* _Task objective_: For this exercise, repeat the whole listing below exactly. Leave the pictures out.

* _Supplied information_:
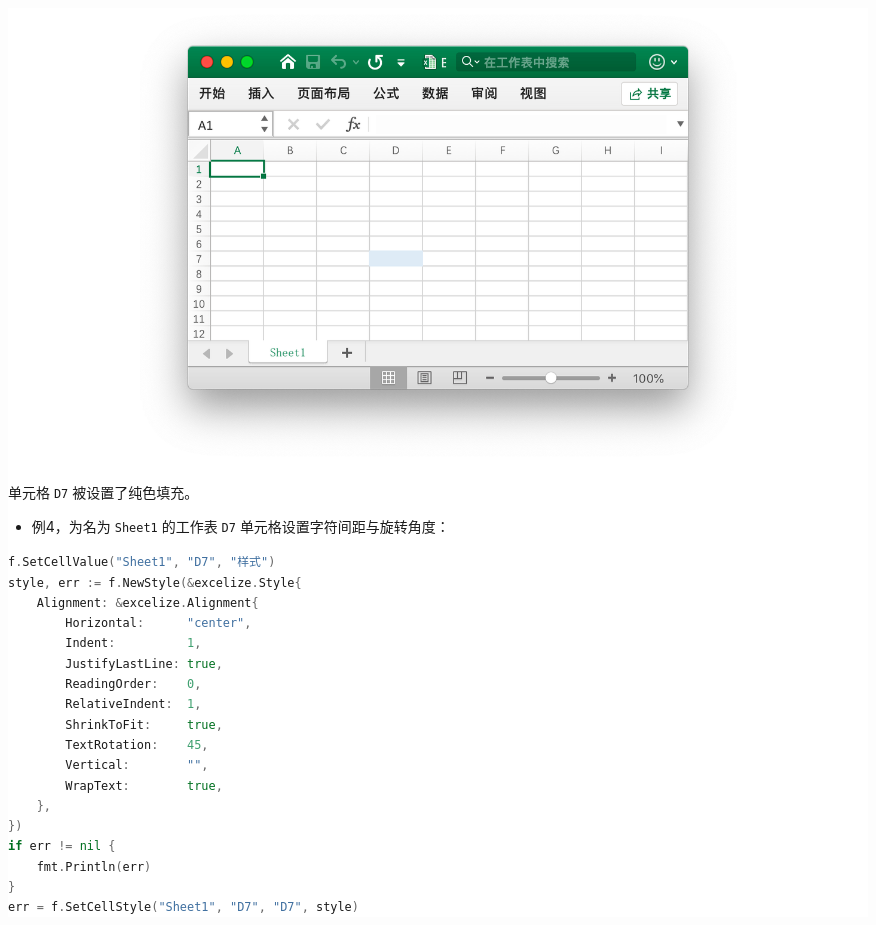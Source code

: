 <p align="center"><img width="612" src="./images/SetCellStyle_03.png" alt="为单元格设置纯色填充"></p>

单元格 `D7` 被设置了纯色填充。

- 例4，为名为 `Sheet1` 的工作表 `D7` 单元格设置字符间距与旋转角度：

```go
f.SetCellValue("Sheet1", "D7", "样式")
style, err := f.NewStyle(&excelize.Style{
    Alignment: &excelize.Alignment{
        Horizontal:      "center",
        Indent:          1,
        JustifyLastLine: true,
        ReadingOrder:    0,
        RelativeIndent:  1,
        ShrinkToFit:     true,
        TextRotation:    45,
        Vertical:        "",
        WrapText:        true,
    },
})
if err != nil {
    fmt.Println(err)
}
err = f.SetCellStyle("Sheet1", "D7", "D7", style)
```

* _Output of the exercise_:
Source code

: <p align="center"><img width="612" src="./images/SetCellStyle_03.png" alt="为单元格设置纯色填充"></p>

单元格 `D7` 被设置了纯色填充。

- 例4，为名为 `Sheet1` 的工作表 `D7` 单元格设置字符间距与旋转角度：

```go
f.SetCellValue("Sheet1", "D7", "样式")
style, err := f.NewStyle(&excelize.Style{
    Alignment: &excelize.Alignment{
        Horizontal:      "center",
        Indent:          1,
        JustifyLastLine: true,
        ReadingOrder:    0,
        RelativeIndent:  1,
        ShrinkToFit:     true,
        TextRotation:    45,
        Vertical:        "",
        WrapText:        true,
    },
})
if err != nil {
    fmt.Println(err)
}
err = f.SetCellStyle("Sheet1", "D7", "D7", style)
```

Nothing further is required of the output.